> _Exercise_:
The pictures stay out; all of the data is to be printed exactly.

> _Source data_:
____________________

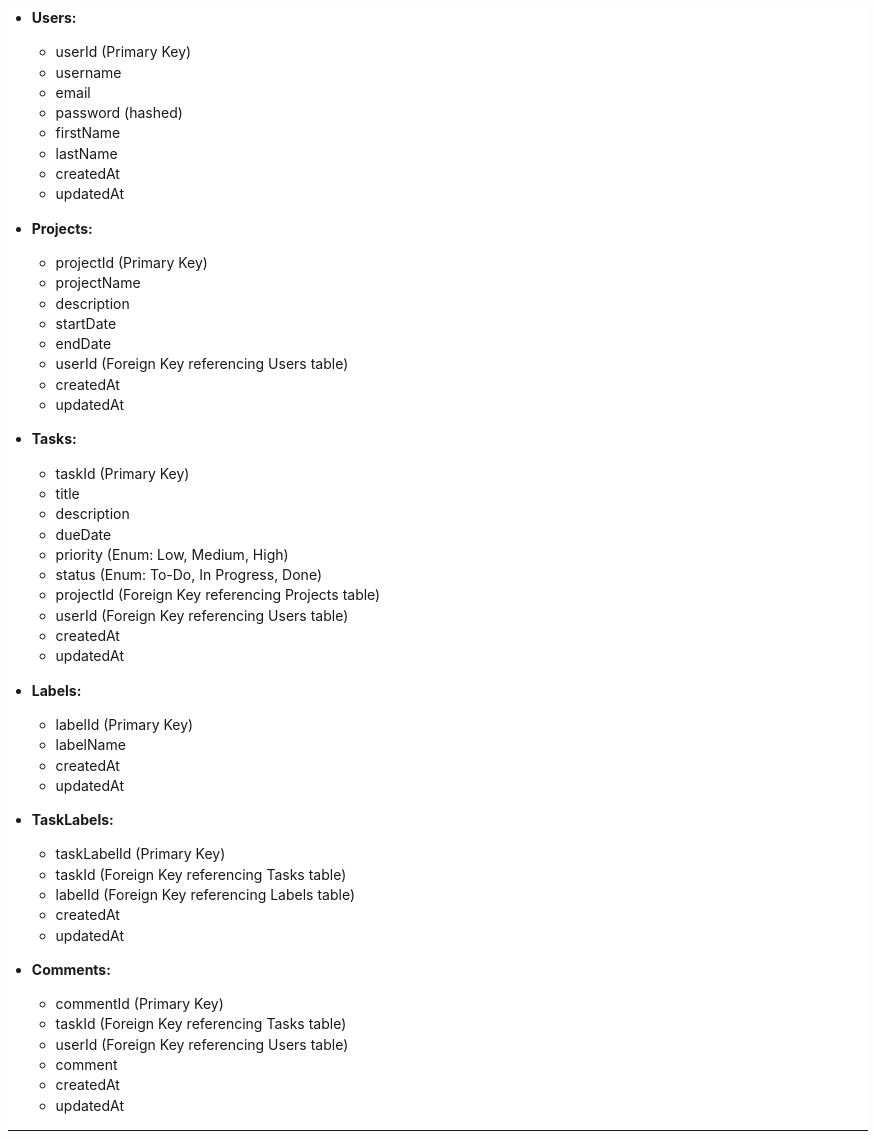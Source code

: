 - **Users:**

  - userId (Primary Key)
  - username
  - email
  - password (hashed)
  - firstName
  - lastName
  - createdAt
  - updatedAt

- **Projects:**

  - projectId (Primary Key)
  - projectName
  - description
  - startDate
  - endDate
  - userId (Foreign Key referencing Users table)
  - createdAt
  - updatedAt

- **Tasks:**

  - taskId (Primary Key)
  - title
  - description
  - dueDate
  - priority (Enum: Low, Medium, High)
  - status (Enum: To-Do, In Progress, Done)
  - projectId (Foreign Key referencing Projects table)
  - userId (Foreign Key referencing Users table)
  - createdAt
  - updatedAt

- **Labels:**

  - labelId (Primary Key)
  - labelName
  - createdAt
  - updatedAt

- **TaskLabels:**

  - taskLabelId (Primary Key)
  - taskId (Foreign Key referencing Tasks table)
  - labelId (Foreign Key referencing Labels table)
  - createdAt
  - updatedAt

- **Comments:**
  - commentId (Primary Key)
  - taskId (Foreign Key referencing Tasks table)
  - userId (Foreign Key referencing Users table)
  - comment
  - createdAt
  - updatedAt

---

____________________

> _Answer for the task_:
Source code

: - **Users:**

  - userId (Primary Key)
  - username
  - email
  - password (hashed)
  - firstName
  - lastName
  - createdAt
  - updatedAt

- **Projects:**

  - projectId (Primary Key)
  - projectName
  - description
  - startDate
  - endDate
  - userId (Foreign Key referencing Users table)
  - createdAt
  - updatedAt

- **Tasks:**

  - taskId (Primary Key)
  - title
  - description
  - dueDate
  - priority (Enum: Low, Medium, High)
  - status (Enum: To-Do, In Progress, Done)
  - projectId (Foreign Key referencing Projects table)
  - userId (Foreign Key referencing Users table)
  - createdAt
  - updatedAt

- **Labels:**

  - labelId (Primary Key)
  - labelName
  - createdAt
  - updatedAt

- **TaskLabels:**

  - taskLabelId (Primary Key)
  - taskId (Foreign Key referencing Tasks table)
  - labelId (Foreign Key referencing Labels table)
  - createdAt
  - updatedAt

- **Comments:**
  - commentId (Primary Key)
  - taskId (Foreign Key referencing Tasks table)
  - userId (Foreign Key referencing Users table)
  - comment
  - createdAt
  - updatedAt

---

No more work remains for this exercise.